Establish goals and procedures for using and ordering reprocessed devices vs. original manufacturer devices. WakeMed believes so strongly in the benefits of reprocessing that its reprocessor has become the primary vendor for some devices. In fact, 100 percent of certain catheters that WakeMed uses are reprocessed. Across all device types, roughly 90 percent of the devices they use are reprocessed.
A critical factor that impacts your ability to meet utilization targets is having access to product. Choose a reprocessor that maintains 510(k) clearances for a multitude of vascular product lines from all major original manufacturers. Make sure the ordering process helps track product availability in real time, provides automated inventory alerts, and offers the ability to order on-demand to meet your fluctuating case needs. Finally, evaluate where and how reprocessed devices will be stocked on inventory shelves. If your goal is to pull reprocessed devices first (when available), like WakeMed, make sure reprocessed devices are placed on top of original manufacturer devices so they’re easy to locate.
3. Optimize collections.
Properly collecting devices after each procedure is a key component of SUD reprocessing program success. Sending devices to your vendor helps ensure a strong pipeline of future product inventory. Make sure staff understand how to collect devices to minimize device damage. Fewer damaged devices translates to greater program savings opportunities down the road. Finally, work with a vendor that offers robust field support, so they can make frequent visits to closely track and empty bins as they become full.
4. Evaluate the pros and cons of working with multiple vendors.
At Duke, it was difficult to work with two reprocessing vendors. With two vendors, there are three different bins in the lab for collecting used devices after a case — a red waste bin, and two or more reprocessing bins from different vendors. The more bins there are, the greater chance for confusion about how to collect devices and where they should go.
Future Savings Growth
While growth in your reprocessing program savings is not guaranteed, when you implement proven best practices and work with a vendor that is solely incentivized to help grow your savings, the potential for growth is very promising.
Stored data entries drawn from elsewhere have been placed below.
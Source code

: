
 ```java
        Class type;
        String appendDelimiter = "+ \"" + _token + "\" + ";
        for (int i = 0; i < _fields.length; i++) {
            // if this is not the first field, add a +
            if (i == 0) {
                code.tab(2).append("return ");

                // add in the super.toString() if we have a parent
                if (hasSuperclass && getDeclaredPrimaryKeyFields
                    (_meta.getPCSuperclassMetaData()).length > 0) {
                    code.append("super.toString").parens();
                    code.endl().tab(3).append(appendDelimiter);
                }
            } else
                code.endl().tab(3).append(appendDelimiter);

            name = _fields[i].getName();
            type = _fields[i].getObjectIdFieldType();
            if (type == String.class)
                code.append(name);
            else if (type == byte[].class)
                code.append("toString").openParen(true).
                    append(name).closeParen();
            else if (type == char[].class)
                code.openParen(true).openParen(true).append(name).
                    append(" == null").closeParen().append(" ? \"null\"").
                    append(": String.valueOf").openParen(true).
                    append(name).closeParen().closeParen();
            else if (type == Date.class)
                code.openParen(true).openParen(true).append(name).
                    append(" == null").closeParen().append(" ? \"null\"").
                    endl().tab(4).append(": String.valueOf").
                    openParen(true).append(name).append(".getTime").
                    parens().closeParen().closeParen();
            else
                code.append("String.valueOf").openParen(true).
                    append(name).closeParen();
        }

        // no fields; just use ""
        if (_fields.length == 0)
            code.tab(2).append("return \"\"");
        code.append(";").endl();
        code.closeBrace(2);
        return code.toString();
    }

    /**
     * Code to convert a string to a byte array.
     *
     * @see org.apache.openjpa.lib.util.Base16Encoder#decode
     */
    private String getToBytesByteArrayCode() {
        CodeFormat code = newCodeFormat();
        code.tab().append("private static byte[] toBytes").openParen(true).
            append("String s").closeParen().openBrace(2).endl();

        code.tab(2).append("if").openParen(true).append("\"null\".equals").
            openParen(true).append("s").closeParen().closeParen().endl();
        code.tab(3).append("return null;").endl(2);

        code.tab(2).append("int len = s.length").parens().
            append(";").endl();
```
WakeMed is on pace to grow its savings yet again in 2015. Duke is still rebuilding its program from the setback it experienced in 2014. However, just four months after moving the majority of its reprocessed devices back to one vendor, reprocessing savings are growing and will surpass their highest point from 2013.
Disclosures: The authors have no conflicts of interest to report regarding the content herein.